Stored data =
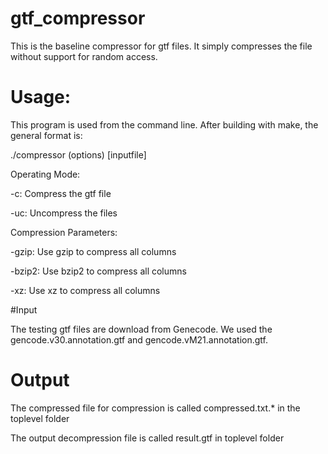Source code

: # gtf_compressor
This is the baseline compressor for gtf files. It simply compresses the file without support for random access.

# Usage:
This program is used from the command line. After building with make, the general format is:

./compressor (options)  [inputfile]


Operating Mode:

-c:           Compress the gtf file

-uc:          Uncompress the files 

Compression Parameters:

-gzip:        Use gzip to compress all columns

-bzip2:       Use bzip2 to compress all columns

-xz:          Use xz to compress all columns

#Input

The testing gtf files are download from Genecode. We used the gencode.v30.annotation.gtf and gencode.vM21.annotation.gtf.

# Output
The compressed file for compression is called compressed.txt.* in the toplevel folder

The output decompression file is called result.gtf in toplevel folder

...

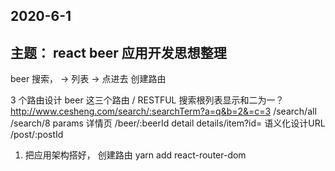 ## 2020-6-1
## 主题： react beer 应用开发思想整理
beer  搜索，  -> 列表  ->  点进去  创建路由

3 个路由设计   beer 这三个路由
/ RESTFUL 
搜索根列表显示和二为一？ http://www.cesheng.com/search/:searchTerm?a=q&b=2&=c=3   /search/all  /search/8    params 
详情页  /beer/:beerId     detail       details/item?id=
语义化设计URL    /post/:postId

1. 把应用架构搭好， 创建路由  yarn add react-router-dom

* * *

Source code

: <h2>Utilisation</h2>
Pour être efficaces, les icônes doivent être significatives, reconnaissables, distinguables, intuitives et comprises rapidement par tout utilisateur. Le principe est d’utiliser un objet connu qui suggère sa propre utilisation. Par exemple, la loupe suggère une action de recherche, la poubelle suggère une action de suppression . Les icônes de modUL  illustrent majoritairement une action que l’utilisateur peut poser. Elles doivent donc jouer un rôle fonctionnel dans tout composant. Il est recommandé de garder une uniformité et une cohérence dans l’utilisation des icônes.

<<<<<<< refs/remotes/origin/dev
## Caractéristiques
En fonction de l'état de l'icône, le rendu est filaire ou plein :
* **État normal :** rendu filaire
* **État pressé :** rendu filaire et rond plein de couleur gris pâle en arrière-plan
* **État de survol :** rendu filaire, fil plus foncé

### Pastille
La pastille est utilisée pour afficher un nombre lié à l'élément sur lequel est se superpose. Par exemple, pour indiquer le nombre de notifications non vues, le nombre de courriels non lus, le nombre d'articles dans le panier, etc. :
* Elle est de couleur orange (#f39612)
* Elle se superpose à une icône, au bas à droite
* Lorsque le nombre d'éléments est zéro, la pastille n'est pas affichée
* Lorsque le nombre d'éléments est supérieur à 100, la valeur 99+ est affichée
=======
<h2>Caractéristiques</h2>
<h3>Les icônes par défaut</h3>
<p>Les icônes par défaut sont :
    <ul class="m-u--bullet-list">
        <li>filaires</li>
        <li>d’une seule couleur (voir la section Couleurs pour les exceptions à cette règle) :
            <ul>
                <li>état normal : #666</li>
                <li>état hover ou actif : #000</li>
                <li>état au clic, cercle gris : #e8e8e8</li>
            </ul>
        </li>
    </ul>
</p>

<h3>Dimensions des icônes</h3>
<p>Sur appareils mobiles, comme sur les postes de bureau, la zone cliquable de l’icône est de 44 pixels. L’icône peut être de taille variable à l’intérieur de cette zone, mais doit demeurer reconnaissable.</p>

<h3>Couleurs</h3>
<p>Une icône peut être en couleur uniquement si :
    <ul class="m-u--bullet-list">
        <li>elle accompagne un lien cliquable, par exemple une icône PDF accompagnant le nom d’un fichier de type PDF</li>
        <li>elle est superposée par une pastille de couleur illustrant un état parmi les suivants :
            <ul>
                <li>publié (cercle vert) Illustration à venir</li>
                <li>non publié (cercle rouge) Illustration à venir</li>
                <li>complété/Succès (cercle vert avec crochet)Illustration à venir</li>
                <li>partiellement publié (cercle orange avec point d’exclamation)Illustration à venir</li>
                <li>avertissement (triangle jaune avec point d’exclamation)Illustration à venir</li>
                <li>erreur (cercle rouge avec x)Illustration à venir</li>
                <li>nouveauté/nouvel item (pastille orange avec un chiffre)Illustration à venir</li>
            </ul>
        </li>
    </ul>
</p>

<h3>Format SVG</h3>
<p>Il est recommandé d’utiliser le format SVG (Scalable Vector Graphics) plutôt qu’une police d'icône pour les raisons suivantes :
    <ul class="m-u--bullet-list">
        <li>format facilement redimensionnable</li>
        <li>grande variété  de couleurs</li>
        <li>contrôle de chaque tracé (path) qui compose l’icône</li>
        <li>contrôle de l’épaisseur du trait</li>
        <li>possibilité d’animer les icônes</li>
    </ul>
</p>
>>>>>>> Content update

WORK ORDER =
Please transcribe exactly the lines above from the line that has "<li>état au clic, cercle" up to and including the line that has "<li>elle accompagne un"; no other line belongs in the answer.

RESPONSE AREA =
                <li>état au clic, cercle gris : #e8e8e8</li>
            </ul>
        </li>
    </ul>
</p>

<h3>Dimensions des icônes</h3>
<p>Sur appareils mobiles, comme sur les postes de bureau, la zone cliquable de l’icône est de 44 pixels. L’icône peut être de taille variable à l’intérieur de cette zone, mais doit demeurer reconnaissable.</p>

<h3>Couleurs</h3>
<p>Une icône peut être en couleur uniquement si :
    <ul class="m-u--bullet-list">
        <li>elle accompagne un lien cliquable, par exemple une icône PDF accompagnant le nom d’un fichier de type PDF</li>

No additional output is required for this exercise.